I wrote a blog about that conversation a few days later. While extraordinary joy for her blessing was beaming from my body, somehow — without fail — I managed to internalize how my own life and delinquent plan, wasn’t on schedule. How yet another friend was ‘lapping me’ in the game of life. First my friends got hitched, then created offspring, and then some more…all while I stood by watching their lives pass me by.
Despite how much I loathe even the mere thought of pity, in retrospect I threw a party-for-one in its honor. It’s humbling experiences like these that remind me how much more I have to learn. How much more I need to grow.
And now, I sit here tonight with a set of drenched cheeks and bloodshot eyes, after learning that her baby boy Benjamin passed away. He struggled with medical complications…even before leaving the womb. Last December, shortly after she shared with me that they were expecting in the spring — on the same doctor’s appointment when she learned that inside her belly was a little boy — she also learned that he wouldn’t be here for very long once joining us on earth.
My dear friend and her husband struggled to make the “right” decisions. To dig deep and muster up selflessness for the sake of his comfort. They leaned on one another and passed back a torch of strength that never once lost its spark. Not once. (click to see for yourself)
They held onto hope. They followed their hearts. And they enjoyed five months with Benjamin. Benjamin with big, beautiful blue eyes.

It’s hard to explain, but I’ve felt a very special kinship with him. In my heart. Maybe it was the innate compassion that is constantly simmering inside of me. Or maybe it is because his mother is one of the single most magnificent people I’ve ever known. Maybe it was both.
The day that I met him, and held him in my nook, I didn’t want to let him go. I didn’t know how much longer he’d hold on {to me, and to life}, so I stopped for a few moments…and literally breathed in his essence. He wrapped his little legs around me like a monkey. I consciously said to myself in silence, “I never want to forget this moment” so picked up my camera to capture the gift of his Being.

I love monkeys.
Nicholas, his older brother by a little more than two years, had monkey paraphernalia as his newborn bedroom theme. But because Benjamin was projected to not ever make it home from the hospital {and eventually defied all odds} his parents hadn’t even prepared a room for him.

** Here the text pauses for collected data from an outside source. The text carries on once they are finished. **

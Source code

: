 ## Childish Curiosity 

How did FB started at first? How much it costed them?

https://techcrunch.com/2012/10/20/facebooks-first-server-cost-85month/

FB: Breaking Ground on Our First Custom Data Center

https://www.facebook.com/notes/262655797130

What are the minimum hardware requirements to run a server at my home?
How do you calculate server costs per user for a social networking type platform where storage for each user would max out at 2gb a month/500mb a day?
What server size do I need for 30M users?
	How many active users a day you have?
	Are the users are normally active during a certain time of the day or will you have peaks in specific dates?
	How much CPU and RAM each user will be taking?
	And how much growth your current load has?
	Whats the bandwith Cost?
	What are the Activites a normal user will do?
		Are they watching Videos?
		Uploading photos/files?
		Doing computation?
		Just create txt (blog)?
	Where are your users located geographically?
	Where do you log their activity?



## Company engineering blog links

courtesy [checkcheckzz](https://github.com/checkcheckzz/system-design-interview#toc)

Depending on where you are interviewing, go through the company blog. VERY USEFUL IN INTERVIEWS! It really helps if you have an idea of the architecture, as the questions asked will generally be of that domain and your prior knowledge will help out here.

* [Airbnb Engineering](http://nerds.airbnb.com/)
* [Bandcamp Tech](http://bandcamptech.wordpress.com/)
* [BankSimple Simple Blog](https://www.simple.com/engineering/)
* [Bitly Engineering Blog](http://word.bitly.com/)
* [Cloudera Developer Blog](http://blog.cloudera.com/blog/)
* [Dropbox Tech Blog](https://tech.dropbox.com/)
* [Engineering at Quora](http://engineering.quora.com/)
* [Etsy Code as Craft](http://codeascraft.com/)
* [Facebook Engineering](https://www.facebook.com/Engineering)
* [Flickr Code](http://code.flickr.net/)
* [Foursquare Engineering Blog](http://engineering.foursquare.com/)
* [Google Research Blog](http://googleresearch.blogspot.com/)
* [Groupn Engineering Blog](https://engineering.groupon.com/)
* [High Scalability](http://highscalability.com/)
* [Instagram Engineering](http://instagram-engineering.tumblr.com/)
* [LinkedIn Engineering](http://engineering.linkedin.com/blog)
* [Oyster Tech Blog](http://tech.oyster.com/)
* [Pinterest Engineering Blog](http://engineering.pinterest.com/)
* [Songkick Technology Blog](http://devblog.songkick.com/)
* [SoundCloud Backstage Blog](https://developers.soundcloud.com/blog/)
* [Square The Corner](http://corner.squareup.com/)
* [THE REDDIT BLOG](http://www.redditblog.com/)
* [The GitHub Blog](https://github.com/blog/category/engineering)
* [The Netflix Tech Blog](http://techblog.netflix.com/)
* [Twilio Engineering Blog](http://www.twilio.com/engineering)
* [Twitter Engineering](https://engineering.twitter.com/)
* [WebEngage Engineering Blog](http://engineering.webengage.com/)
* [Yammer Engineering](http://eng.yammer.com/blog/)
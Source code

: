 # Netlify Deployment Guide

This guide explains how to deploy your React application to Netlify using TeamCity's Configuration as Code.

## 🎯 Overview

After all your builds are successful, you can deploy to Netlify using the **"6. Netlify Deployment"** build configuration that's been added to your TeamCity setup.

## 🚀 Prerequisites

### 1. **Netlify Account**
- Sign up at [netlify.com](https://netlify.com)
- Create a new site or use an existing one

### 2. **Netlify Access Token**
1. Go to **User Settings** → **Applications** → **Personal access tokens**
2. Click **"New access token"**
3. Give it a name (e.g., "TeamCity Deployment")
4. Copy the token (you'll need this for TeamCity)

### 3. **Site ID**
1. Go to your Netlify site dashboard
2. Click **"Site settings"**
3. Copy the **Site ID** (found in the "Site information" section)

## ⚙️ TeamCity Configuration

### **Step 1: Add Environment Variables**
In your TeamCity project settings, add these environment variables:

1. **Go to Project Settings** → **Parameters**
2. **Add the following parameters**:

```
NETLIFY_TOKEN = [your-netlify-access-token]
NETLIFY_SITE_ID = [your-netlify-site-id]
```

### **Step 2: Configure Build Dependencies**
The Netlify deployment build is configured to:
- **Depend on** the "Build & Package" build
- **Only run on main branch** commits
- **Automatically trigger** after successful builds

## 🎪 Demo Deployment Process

My manfriend, Mr. Big, calls me a monkey in jest… I use my feet like another set of hands. Because of this decade-long association with the species, I’ve taken on a special liking to the animal. We too have a kinship.
With the primate on my mind, I poked around and learned that “Monkey Mind” is a Buddhist term meaning “unsettled; restless; confused.”
And that’s just it. That’s exactly what I am — when it comes to making plans. When it comes to accepting how my unscripted life has unfolded. I don’t have a husband. I haven’t given birth. If those treasured gifts are meant to be, they will be, when it’s meant to be. And in the meantime, I have the greatest gift of all; I’m alive.
Despite how hard it is to understand, I genuinely think that his short stay here was written — that it was meant to be. I’ll never know why, exactly, but his sweet smile and sparkling spirit only graced us for a brief period of time…before moving on to cultivate his soul’s journey.
I’ll miss that little monkey.
Benjamin’s life is not in vain. He left behind a legacy with many people, each message meaningful and translated differently.
My learning is to remember that a restless “monkey mind” does absolutely no good. I’ll remember, and treasure, from this day forward what Benjamin taught me.
Stop. Breathe. Embrace. Let go. Let God.